Thomas H. Frayser, who was an honored citizen and well-known business man of Owensboro, was born in Cumberland County, Virginia, February 9, 1837, and died in Owensboro, Kentucky, December 8, 1894. He received his early training and education in Virginia, and came to Kentucky when he was a young man and was associated for a time with his brother William in the tobacco brokerage. He removed to Calhoun, Kentucky, and from that place to Owensboro, where he was engaged in various enterprises until the time of his death. He was a soldier in the Confederate army under General Mahone, Twelfth Virginia Regiment of the Army of Northern Virginia, and was in a number of engagements, including the battles at Manassas and Fredericksburg. During the last year of his service in the army he was detailed for duty in the commissary department.
During his long residence in Owensboro he as for a time engaged in the tobacco business, and for fourteen years was connected with the wholesale grocery establishment of McJohnson
& Company. He was president of the Owensboro Board of Education for nine years, an office for which he was highly qualified, being a man of superior intelligence, of fine business capacity and having a deep interest in the cause of education. He was elected to this position upon the ground of his peculiar qualifications and not on account of his political affiliations, and he served his constituents faithfully.
He was for twenty years a member of the board of stewards of Settle chapel, Methodist Episcopal Church, South, and his business transactions were characterized by his fidelity to the principles which he professed. He was for twelve years the beloved and honored superintendent of the Sunday school, and in appreciation of his services and as a testimonial of their love for him, the school, since his death, has had his life-size portrait hung in the Sabbath school room.
He was married in Petersburg, Virginia, in 1863, to Sallie Harris, and they had ten children, two of whom died in infancy. Those of his children who survive him are: Frederick Harris, Judith Bransford, Mary Susan, Thomas Hatcher, Sarah Catherine, Jessamine, Giles Harris, and Martha Bransford.

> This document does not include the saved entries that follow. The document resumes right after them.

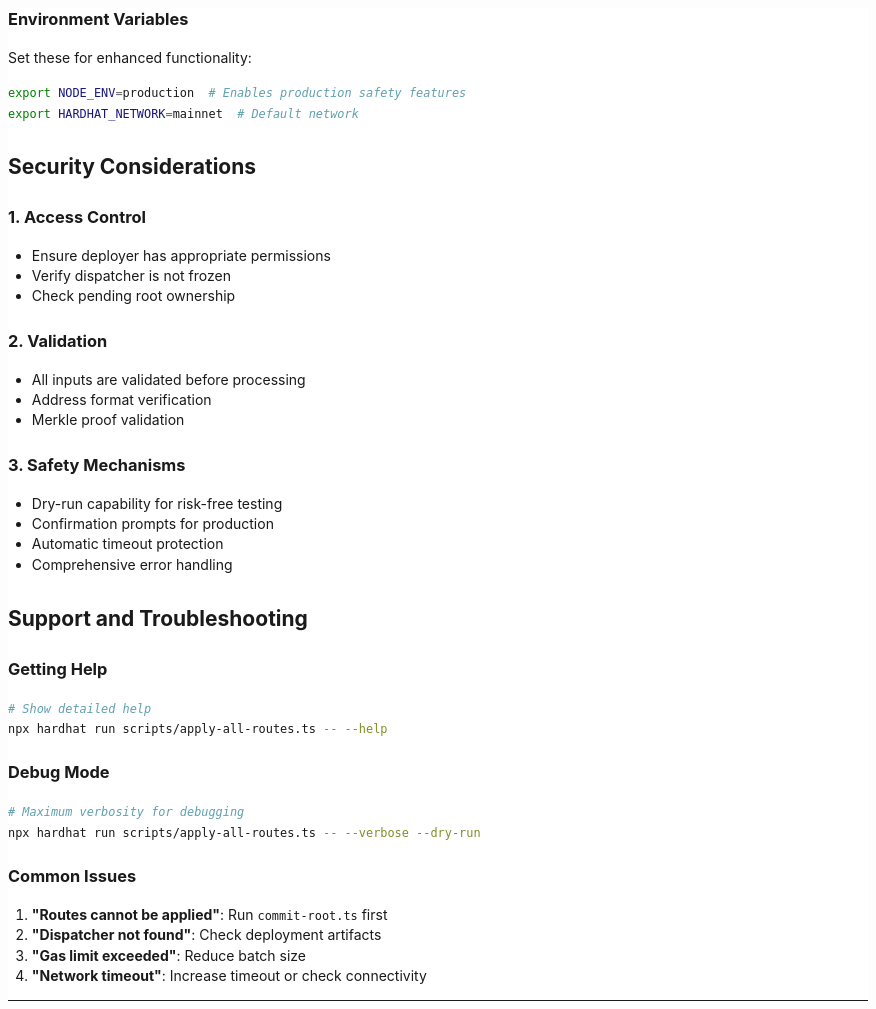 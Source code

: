 ### Environment Variables

Set these for enhanced functionality:
```bash
export NODE_ENV=production  # Enables production safety features
export HARDHAT_NETWORK=mainnet  # Default network
```

## Security Considerations

### 1. Access Control
- Ensure deployer has appropriate permissions
- Verify dispatcher is not frozen
- Check pending root ownership

### 2. Validation
- All inputs are validated before processing
- Address format verification
- Merkle proof validation

### 3. Safety Mechanisms
- Dry-run capability for risk-free testing
- Confirmation prompts for production
- Automatic timeout protection
- Comprehensive error handling

## Support and Troubleshooting

### Getting Help

```bash
# Show detailed help
npx hardhat run scripts/apply-all-routes.ts -- --help
```

### Debug Mode

```bash
# Maximum verbosity for debugging
npx hardhat run scripts/apply-all-routes.ts -- --verbose --dry-run
```

### Common Issues

1. **"Routes cannot be applied"**: Run `commit-root.ts` first
2. **"Dispatcher not found"**: Check deployment artifacts
3. **"Gas limit exceeded"**: Reduce batch size
4. **"Network timeout"**: Increase timeout or check connectivity

---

Thomas H. Frayser’s father, William Frayser, was born in Cumberland Coujity, Virginia, in 1807, and died there in 1882. He was a farmer, and a member of the Methodist Church. He married Judith Bransford, a native of the same county, and a daughter of Benjamin Bransford. Their children were: William; Mary, who married Y. N. French; Susan M., who married H. N. Brazey; Virginia, who married William Brozeal; Benjamin, who was killed while serving in the
Confederate army; Robert, who married a Miss Allen of Owensboro; and Thomas H., the subject of this sketch.
Benjamin Bransford (maternal grandfather) was a native of Cumberland County, Virginia, and a very wealthy farmer, whose wife was Lucy Hatcher, of the same county.